## [The problem]
Search the data below for "algo" and report how many lines contain it, with no other text.

## [Data extracts]
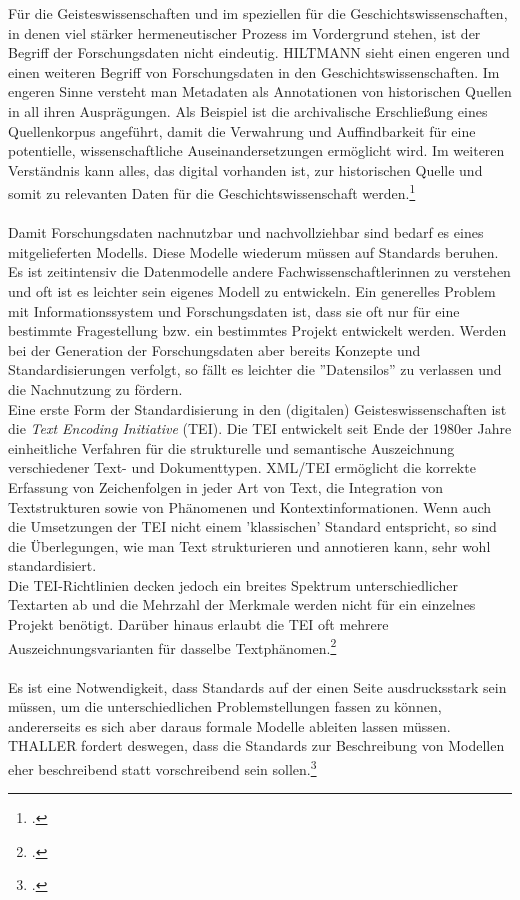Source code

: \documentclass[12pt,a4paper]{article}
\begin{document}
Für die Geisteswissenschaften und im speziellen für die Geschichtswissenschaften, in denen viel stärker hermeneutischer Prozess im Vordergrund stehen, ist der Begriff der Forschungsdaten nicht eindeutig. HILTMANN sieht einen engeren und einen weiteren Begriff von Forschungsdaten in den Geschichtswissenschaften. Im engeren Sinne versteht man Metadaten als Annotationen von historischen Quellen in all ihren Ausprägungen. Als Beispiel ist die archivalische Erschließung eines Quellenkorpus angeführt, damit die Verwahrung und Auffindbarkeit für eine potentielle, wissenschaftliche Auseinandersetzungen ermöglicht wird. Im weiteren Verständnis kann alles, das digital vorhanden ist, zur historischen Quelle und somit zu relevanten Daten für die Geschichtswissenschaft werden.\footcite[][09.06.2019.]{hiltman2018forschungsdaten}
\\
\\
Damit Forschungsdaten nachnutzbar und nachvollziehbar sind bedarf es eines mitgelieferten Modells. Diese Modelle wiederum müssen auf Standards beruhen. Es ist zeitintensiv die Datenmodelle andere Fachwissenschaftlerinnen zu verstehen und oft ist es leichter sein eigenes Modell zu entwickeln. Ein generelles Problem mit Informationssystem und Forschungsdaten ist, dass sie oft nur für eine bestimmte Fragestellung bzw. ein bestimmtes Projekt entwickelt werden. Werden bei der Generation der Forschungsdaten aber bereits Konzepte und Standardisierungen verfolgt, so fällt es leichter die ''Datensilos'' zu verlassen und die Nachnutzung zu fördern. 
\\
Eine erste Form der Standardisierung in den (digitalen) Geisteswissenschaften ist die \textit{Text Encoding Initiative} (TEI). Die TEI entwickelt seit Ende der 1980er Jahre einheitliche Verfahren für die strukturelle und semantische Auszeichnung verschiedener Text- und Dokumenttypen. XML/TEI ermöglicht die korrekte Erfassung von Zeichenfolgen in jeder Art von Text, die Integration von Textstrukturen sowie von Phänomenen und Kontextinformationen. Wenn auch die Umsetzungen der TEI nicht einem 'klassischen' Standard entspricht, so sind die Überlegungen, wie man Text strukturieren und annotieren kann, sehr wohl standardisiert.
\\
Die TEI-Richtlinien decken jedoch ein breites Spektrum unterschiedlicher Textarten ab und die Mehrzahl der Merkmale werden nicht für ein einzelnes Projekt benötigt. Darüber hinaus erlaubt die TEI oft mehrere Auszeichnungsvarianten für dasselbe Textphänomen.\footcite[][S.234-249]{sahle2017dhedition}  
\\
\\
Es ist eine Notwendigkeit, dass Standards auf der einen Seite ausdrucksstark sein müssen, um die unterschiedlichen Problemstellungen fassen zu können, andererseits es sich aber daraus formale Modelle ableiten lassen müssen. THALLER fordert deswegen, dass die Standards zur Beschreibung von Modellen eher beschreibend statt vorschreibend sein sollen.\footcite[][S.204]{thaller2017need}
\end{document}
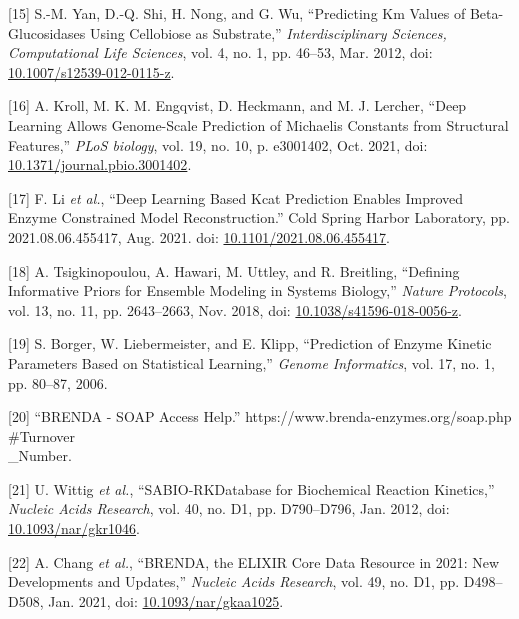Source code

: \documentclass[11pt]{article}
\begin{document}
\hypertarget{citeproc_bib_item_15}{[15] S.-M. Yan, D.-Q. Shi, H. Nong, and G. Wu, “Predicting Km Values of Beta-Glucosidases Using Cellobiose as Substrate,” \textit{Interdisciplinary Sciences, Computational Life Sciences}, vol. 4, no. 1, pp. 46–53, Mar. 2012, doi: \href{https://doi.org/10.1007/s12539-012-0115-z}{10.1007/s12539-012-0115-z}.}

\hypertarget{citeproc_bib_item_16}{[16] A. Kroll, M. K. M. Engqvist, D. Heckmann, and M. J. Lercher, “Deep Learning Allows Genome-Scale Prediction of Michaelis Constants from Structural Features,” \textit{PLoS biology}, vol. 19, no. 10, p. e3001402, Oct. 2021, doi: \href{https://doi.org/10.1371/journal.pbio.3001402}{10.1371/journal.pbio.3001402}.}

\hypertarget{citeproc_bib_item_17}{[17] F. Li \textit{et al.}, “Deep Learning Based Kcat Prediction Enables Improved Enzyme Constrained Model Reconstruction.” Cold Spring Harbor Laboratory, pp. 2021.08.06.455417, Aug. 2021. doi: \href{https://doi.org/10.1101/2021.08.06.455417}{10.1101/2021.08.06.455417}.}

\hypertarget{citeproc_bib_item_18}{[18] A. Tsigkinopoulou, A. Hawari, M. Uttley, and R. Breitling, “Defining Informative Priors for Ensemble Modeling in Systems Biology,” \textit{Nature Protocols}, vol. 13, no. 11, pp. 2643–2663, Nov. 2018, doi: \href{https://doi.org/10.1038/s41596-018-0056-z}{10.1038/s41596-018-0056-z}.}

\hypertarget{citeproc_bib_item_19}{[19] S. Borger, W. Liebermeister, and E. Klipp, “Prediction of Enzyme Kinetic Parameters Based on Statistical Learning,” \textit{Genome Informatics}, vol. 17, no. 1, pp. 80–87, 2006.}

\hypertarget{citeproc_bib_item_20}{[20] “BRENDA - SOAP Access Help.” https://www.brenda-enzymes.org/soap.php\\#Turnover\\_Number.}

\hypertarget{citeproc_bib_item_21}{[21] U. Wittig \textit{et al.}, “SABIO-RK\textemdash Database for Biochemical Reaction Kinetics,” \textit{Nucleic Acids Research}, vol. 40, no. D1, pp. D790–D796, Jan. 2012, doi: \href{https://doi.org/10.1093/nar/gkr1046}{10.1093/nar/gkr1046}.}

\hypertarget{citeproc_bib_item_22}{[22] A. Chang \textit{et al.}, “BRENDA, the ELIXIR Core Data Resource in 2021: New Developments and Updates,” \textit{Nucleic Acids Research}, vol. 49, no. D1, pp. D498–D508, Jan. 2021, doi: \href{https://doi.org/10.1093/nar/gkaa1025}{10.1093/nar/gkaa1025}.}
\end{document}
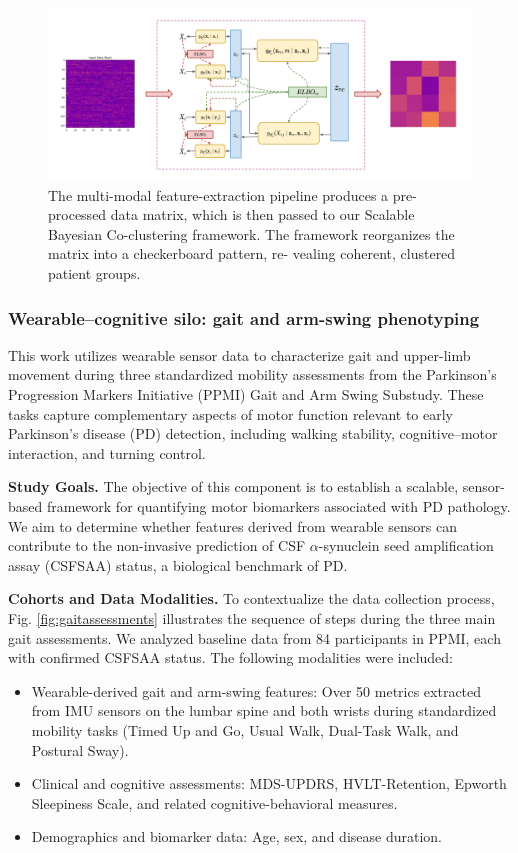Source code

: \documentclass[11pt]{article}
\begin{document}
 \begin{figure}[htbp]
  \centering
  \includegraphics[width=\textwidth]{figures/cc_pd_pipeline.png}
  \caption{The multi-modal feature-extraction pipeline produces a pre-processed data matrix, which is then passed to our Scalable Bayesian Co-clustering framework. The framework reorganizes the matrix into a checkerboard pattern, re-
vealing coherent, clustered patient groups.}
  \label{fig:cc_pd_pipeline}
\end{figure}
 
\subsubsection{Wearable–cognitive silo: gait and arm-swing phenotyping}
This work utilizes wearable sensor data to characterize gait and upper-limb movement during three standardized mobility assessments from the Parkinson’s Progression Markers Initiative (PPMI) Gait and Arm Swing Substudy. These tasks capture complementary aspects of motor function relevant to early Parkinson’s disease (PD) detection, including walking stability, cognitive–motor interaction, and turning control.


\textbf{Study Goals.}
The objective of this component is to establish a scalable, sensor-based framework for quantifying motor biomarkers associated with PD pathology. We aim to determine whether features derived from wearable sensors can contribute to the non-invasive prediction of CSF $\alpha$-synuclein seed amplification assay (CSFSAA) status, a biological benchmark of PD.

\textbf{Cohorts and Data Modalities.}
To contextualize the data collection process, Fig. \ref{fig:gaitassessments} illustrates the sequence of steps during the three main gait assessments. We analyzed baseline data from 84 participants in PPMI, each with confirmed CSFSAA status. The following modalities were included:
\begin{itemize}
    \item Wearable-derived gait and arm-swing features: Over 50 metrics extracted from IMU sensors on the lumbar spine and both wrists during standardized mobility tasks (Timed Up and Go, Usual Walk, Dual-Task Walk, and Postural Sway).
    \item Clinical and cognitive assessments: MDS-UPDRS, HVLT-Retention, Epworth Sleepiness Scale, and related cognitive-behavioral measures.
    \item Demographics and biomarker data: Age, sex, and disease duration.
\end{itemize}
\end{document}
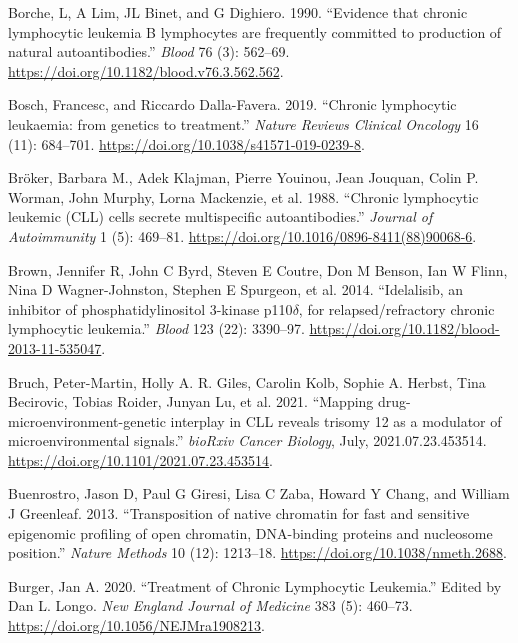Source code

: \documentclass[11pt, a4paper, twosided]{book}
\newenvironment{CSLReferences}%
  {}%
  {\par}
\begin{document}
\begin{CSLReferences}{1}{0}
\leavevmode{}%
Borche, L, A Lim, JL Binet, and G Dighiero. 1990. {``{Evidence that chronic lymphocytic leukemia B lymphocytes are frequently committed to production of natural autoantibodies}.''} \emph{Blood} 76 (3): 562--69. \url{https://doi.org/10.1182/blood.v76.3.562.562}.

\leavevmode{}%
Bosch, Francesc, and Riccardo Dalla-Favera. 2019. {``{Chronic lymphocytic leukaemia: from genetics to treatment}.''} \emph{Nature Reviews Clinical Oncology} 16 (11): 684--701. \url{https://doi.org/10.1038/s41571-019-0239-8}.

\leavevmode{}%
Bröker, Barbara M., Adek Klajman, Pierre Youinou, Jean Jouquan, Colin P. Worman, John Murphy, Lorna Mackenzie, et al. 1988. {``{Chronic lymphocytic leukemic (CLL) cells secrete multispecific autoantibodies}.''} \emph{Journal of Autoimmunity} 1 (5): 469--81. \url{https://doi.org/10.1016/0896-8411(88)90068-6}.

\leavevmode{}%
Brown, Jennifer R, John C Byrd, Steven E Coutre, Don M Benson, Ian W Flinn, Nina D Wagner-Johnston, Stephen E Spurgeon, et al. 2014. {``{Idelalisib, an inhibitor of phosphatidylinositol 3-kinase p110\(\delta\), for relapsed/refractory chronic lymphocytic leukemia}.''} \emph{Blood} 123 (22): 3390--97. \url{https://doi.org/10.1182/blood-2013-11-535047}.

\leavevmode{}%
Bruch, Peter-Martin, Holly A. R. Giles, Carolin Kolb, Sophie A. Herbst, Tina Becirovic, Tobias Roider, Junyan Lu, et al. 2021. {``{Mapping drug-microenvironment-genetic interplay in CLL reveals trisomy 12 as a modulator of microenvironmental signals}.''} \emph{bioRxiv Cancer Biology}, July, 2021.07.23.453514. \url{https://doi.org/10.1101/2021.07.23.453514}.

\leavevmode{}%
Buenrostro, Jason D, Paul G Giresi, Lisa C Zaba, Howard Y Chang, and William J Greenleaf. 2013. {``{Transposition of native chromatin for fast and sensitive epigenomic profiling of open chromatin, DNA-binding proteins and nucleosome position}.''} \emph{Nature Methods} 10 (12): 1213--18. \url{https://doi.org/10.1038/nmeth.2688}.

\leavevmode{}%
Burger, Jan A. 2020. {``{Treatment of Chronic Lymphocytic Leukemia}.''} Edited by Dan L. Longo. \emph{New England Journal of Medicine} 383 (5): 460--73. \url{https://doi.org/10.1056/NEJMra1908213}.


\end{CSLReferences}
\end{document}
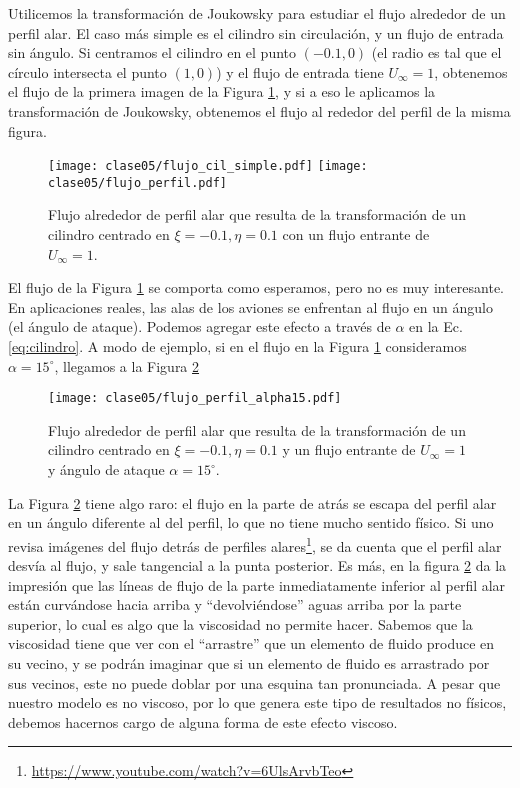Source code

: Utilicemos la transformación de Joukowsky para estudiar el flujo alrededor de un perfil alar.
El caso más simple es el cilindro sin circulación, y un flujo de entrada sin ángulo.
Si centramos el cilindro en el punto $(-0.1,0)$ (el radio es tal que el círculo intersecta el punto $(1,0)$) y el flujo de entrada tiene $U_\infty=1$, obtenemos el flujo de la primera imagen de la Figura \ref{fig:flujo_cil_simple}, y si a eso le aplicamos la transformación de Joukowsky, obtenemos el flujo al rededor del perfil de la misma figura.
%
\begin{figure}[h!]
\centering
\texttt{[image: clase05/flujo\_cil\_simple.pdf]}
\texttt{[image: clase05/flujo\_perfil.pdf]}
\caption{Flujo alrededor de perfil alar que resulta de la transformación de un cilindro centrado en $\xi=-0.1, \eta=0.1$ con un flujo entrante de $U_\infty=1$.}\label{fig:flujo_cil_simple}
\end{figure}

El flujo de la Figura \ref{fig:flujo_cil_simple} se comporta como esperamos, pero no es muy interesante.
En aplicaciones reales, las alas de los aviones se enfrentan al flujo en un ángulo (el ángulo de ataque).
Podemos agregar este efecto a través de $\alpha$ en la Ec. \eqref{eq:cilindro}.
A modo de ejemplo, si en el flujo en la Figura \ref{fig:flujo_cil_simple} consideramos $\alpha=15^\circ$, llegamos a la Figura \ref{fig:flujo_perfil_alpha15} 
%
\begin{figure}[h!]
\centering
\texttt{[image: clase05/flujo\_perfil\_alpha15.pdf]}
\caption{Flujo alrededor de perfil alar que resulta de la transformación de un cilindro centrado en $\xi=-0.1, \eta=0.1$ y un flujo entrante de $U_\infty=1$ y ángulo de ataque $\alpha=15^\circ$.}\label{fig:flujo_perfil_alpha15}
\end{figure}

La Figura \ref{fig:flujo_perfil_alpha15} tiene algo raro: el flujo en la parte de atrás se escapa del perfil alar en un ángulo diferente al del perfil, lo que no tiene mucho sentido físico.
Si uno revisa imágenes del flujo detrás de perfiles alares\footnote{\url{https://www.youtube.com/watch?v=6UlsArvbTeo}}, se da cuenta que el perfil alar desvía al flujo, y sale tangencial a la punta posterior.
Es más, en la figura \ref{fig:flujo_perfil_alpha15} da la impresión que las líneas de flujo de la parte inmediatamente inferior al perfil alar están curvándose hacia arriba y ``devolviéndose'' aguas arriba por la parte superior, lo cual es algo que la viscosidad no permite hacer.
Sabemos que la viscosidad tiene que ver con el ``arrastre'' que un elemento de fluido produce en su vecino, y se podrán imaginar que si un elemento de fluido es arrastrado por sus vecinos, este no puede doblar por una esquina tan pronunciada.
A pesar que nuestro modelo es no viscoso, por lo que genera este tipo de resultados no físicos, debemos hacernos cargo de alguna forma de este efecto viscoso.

## [Task solution]
2